Sterling Tumbles as BoE Keeps Rates on Hold, Cuts Growth Forecasts

On their marks Unite members and workers in Carney masks picket the Bank’s head office in the City of London

Wage growth was also revised down by the bank.

And yesterday it said the economy will grow by 1.7pc in 2017, up from a forecast of just 1pc made after the referendum.

It also fell around a cent against the dollar, plumbing a three-day low of $1.3140, having earlier reached an 11-month high of $1.3267 against the United States currency.

One day after the bank cut its growth forecasts and Governor Mark Carney warned that the outlook is highly dependent on how the United Kingdom manages its exit from the European Union, Broadbent said that clarity on the divorce is vital for companies.

The odds of the BoE raising interest rates in the coming months naturally slumped in the wake of the meeting, something which is likely to continue to weigh on GBP exchange rates. However, the case for a rate hike has strengthened in recent months.

Secondly, there's still no clear transition deal for Britain's relationship with the European Union after Brexit.

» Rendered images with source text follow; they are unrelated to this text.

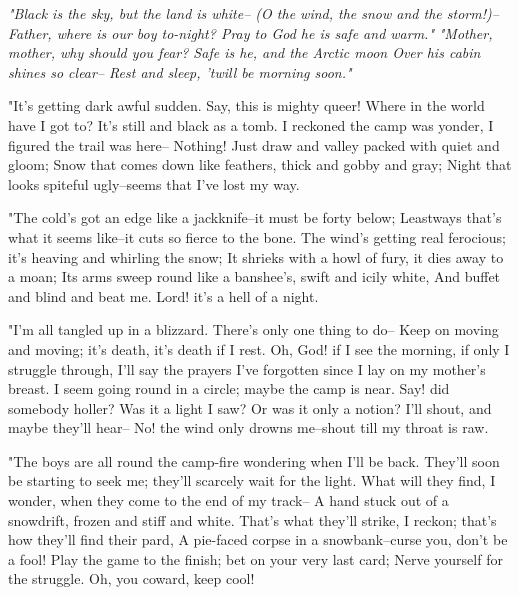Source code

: 
\begin{poemblock}
\textit{
  "Black is the sky, but the land is white--
   (O the wind, the snow and the storm!)--
  Father, where is our boy to-night?
   Pray to God he is safe and warm."
}
\textit{
  "Mother, mother, why should you fear?
   Safe is he, and the Arctic moon
  Over his cabin shines so clear--
   Rest and sleep, 'twill be morning soon."
}

 "It's getting dark awful sudden.  Say, this is mighty queer!
  Where in the world have I got to?  It's still and black as a tomb.
 I reckoned the camp was yonder, I figured the trail was here--
  Nothing!  Just draw and valley packed with quiet and gloom;
 Snow that comes down like feathers, thick and gobby and gray;
 Night that looks spiteful ugly--seems that I've lost my way.

 "The cold's got an edge like a jackknife--it must be forty below;
  Leastways that's what it seems like--it cuts so fierce to the bone.
 The wind's getting real ferocious; it's heaving and whirling the snow;
  It shrieks with a howl of fury, it dies away to a moan;
 Its arms sweep round like a banshee's, swift and icily white,
 And buffet and blind and beat me.  Lord! it's a hell of a night.

 "I'm all tangled up in a blizzard.  There's only one thing to do--
  Keep on moving and moving; it's death, it's death if I rest.
 Oh, God! if I see the morning, if only I struggle through,
  I'll say the prayers I've forgotten since I lay on my mother's breast.
 I seem going round in a circle; maybe the camp is near.
  Say! did somebody holler?  Was it a light I saw?
 Or was it only a notion?  I'll shout, and maybe they'll hear--
  No! the wind only drowns me--shout till my throat is raw.

 "The boys are all round the camp-fire wondering when I'll be back.
  They'll soon be starting to seek me; they'll scarcely wait for the light.
 What will they find, I wonder, when they come to the end of my track--
  A hand stuck out of a snowdrift, frozen and stiff and white.
 That's what they'll strike, I reckon; that's how they'll find their pard,
  A pie-faced corpse in a snowbank--curse you, don't be a fool!
 Play the game to the finish; bet on your very last card;
  Nerve yourself for the struggle.  Oh, you coward, keep cool!


\end{poemblock}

Kristin Forbes, a hawk, has since been replaced with Silvana Tenreyro, who voted to hold the rate steady in Thursday's decision.

"Monetary policy cannot prevent the weaker real incomes likely to accompany the move to new trading arrangements, but it can influence how this hit to incomes is distributed between job losses and price rises, and it can support United Kingdom households and businesses as they adjust to such profound change".

He said the drop in sterling following the Brexit vote had fuelled inflation.

In contrast, lower interest rates can be justified as it can lead to higher spending due to the increase in the prices of assets.

The speed limit of the economy has slowed, Bank of England governor Mark Carney said, with uncertainty around Brexit being blamed.

It expects GDP growth to fall back to 1.6% next year, down slightly on the previous expectation of 1.7% expansion.

Even as the BoE trimmed its projections for United Kingdom gross domestic product and earnings growth in the short-term, it indicated that rates might need to rise by more than financial markets were then expecting.

"While importers are still suffering the headache of higher foreign supplier and equipment costs, if the economy improves further in the second half of this year we could see a stronger pound, as the Bank warned that tightening may be required to bring inflation back down to target".

The MPC was split six-two over the decision as it seeks to meet its 2% inflation target.

Fabrice Montagne, chief United Kingdom and senior European economist at Barclays, said: "We expect the Bank of England to downgrade its forecast in order to reflect disappointing data". As this pattern extends (which it's expected to do tomorrow) the market will be getting closer and closer to full employment, more pressure on inflation and wage rises.